-- Input data follows --

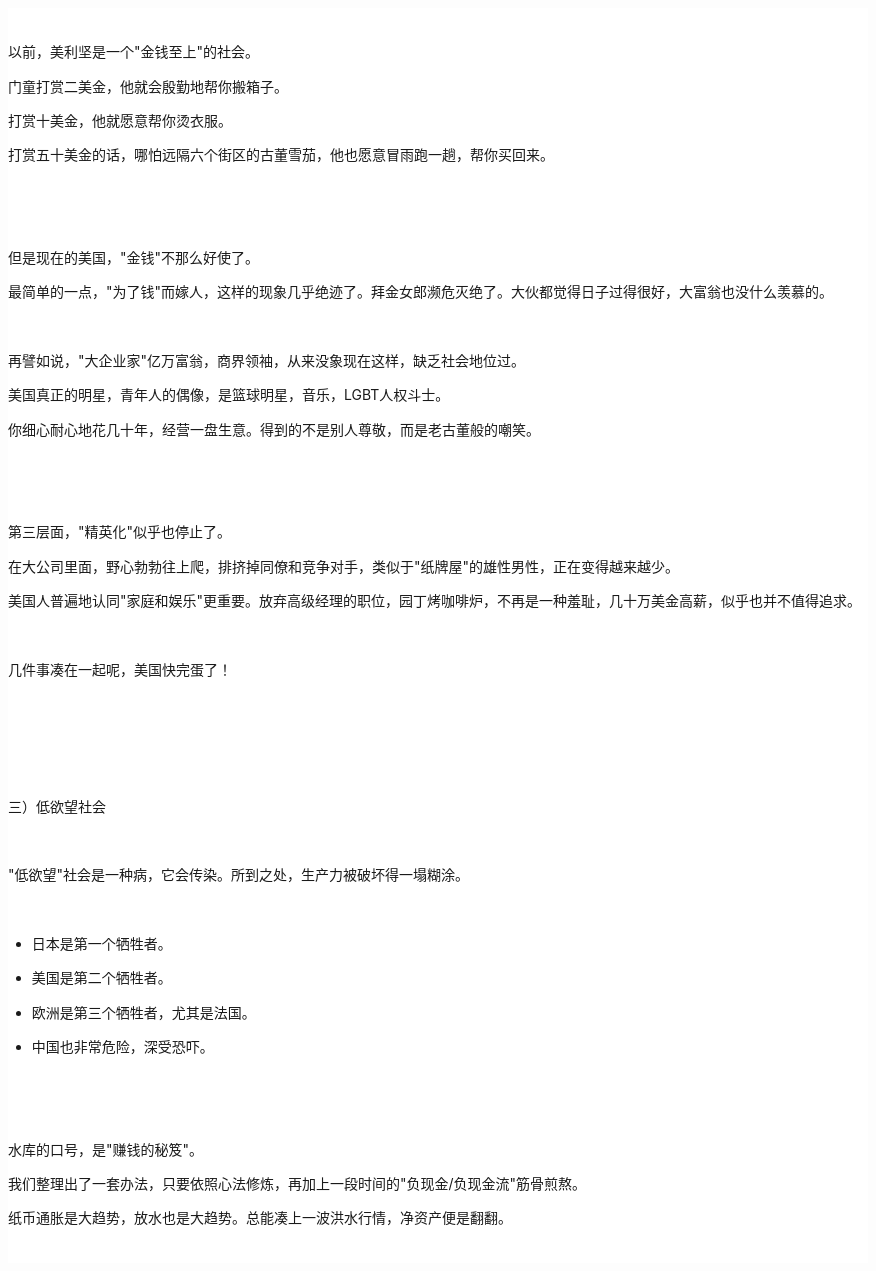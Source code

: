 
 

以前，美利坚是一个"金钱至上"的社会。

门童打赏二美金，他就会殷勤地帮你搬箱子。

打赏十美金，他就愿意帮你烫衣服。

打赏五十美金的话，哪怕远隔六个街区的古董雪茄，他也愿意冒雨跑一趟，帮你买回来。

 

 

但是现在的美国，"金钱"不那么好使了。

最简单的一点，"为了钱"而嫁人，这样的现象几乎绝迹了。拜金女郎濒危灭绝了。大伙都觉得日子过得很好，大富翁也没什么羡慕的。

 

再譬如说，"大企业家"亿万富翁，商界领袖，从来没象现在这样，缺乏社会地位过。

美国真正的明星，青年人的偶像，是篮球明星，音乐，LGBT人权斗士。

你细心耐心地花几十年，经营一盘生意。得到的不是别人尊敬，而是老古董般的嘲笑。

 

 

第三层面，"精英化"似乎也停止了。

在大公司里面，野心勃勃往上爬，排挤掉同僚和竞争对手，类似于"纸牌屋"的雄性男性，正在变得越来越少。

美国人普遍地认同"家庭和娱乐"更重要。放弃高级经理的职位，园丁烤咖啡炉，不再是一种羞耻，几十万美金高薪，似乎也并不值得追求。

 

几件事凑在一起呢，美国快完蛋了！

 

 

 

三）低欲望社会

 

"低欲望"社会是一种病，它会传染。所到之处，生产力被破坏得一塌糊涂。

 

-   日本是第一个牺牲者。

-   美国是第二个牺牲者。

-   欧洲是第三个牺牲者，尤其是法国。

-   中国也非常危险，深受恐吓。

 

 

水库的口号，是"赚钱的秘笈"。

我们整理出了一套办法，只要依照心法修炼，再加上一段时间的"负现金/负现金流"筋骨煎熬。

纸币通胀是大趋势，放水也是大趋势。总能凑上一波洪水行情，净资产便是翻翻。

  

-- Input data concluded --

Retype the full listing exactly; pictures stay out.

Source code

: 
 

以前，美利坚是一个"金钱至上"的社会。

门童打赏二美金，他就会殷勤地帮你搬箱子。

打赏十美金，他就愿意帮你烫衣服。

打赏五十美金的话，哪怕远隔六个街区的古董雪茄，他也愿意冒雨跑一趟，帮你买回来。

 

 

但是现在的美国，"金钱"不那么好使了。

最简单的一点，"为了钱"而嫁人，这样的现象几乎绝迹了。拜金女郎濒危灭绝了。大伙都觉得日子过得很好，大富翁也没什么羡慕的。

 

再譬如说，"大企业家"亿万富翁，商界领袖，从来没象现在这样，缺乏社会地位过。

美国真正的明星，青年人的偶像，是篮球明星，音乐，LGBT人权斗士。

你细心耐心地花几十年，经营一盘生意。得到的不是别人尊敬，而是老古董般的嘲笑。

 

 

第三层面，"精英化"似乎也停止了。

在大公司里面，野心勃勃往上爬，排挤掉同僚和竞争对手，类似于"纸牌屋"的雄性男性，正在变得越来越少。

美国人普遍地认同"家庭和娱乐"更重要。放弃高级经理的职位，园丁烤咖啡炉，不再是一种羞耻，几十万美金高薪，似乎也并不值得追求。

 

几件事凑在一起呢，美国快完蛋了！

 

 

 

三）低欲望社会

 

"低欲望"社会是一种病，它会传染。所到之处，生产力被破坏得一塌糊涂。

 

-   日本是第一个牺牲者。

-   美国是第二个牺牲者。

-   欧洲是第三个牺牲者，尤其是法国。

-   中国也非常危险，深受恐吓。

 

 

水库的口号，是"赚钱的秘笈"。

我们整理出了一套办法，只要依照心法修炼，再加上一段时间的"负现金/负现金流"筋骨煎熬。

纸币通胀是大趋势，放水也是大趋势。总能凑上一波洪水行情，净资产便是翻翻。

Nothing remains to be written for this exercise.